## Plain-text document sources

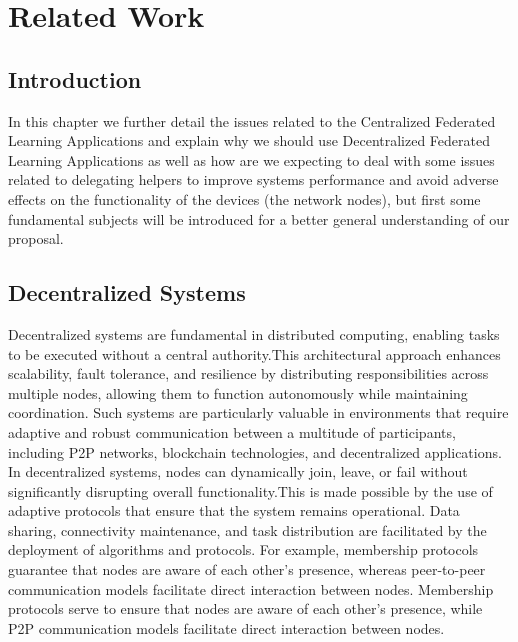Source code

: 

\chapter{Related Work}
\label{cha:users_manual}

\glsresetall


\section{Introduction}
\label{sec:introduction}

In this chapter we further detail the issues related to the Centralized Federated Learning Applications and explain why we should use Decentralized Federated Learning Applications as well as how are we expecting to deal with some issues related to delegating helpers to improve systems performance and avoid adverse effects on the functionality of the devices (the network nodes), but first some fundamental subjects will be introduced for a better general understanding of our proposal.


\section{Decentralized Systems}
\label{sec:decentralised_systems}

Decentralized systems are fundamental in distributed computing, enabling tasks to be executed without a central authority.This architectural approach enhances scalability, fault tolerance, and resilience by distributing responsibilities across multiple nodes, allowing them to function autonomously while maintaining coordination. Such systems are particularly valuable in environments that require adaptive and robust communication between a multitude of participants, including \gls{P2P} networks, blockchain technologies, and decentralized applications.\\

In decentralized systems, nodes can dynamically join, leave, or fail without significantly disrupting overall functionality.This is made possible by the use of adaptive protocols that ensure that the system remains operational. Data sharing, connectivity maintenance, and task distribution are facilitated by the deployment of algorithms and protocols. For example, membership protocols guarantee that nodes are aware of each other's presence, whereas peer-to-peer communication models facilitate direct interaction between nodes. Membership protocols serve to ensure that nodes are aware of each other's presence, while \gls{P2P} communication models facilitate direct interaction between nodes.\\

## Work request
Give every record again word for word, pictures excluded.

## Exercise answer
Source code

: 

\chapter{Related Work}
\label{cha:users_manual}

\glsresetall


\section{Introduction}
\label{sec:introduction}

In this chapter we further detail the issues related to the Centralized Federated Learning Applications and explain why we should use Decentralized Federated Learning Applications as well as how are we expecting to deal with some issues related to delegating helpers to improve systems performance and avoid adverse effects on the functionality of the devices (the network nodes), but first some fundamental subjects will be introduced for a better general understanding of our proposal.


\section{Decentralized Systems}
\label{sec:decentralised_systems}

Decentralized systems are fundamental in distributed computing, enabling tasks to be executed without a central authority.This architectural approach enhances scalability, fault tolerance, and resilience by distributing responsibilities across multiple nodes, allowing them to function autonomously while maintaining coordination. Such systems are particularly valuable in environments that require adaptive and robust communication between a multitude of participants, including \gls{P2P} networks, blockchain technologies, and decentralized applications.\\

In decentralized systems, nodes can dynamically join, leave, or fail without significantly disrupting overall functionality.This is made possible by the use of adaptive protocols that ensure that the system remains operational. Data sharing, connectivity maintenance, and task distribution are facilitated by the deployment of algorithms and protocols. For example, membership protocols guarantee that nodes are aware of each other's presence, whereas peer-to-peer communication models facilitate direct interaction between nodes. Membership protocols serve to ensure that nodes are aware of each other's presence, while \gls{P2P} communication models facilitate direct interaction between nodes.\\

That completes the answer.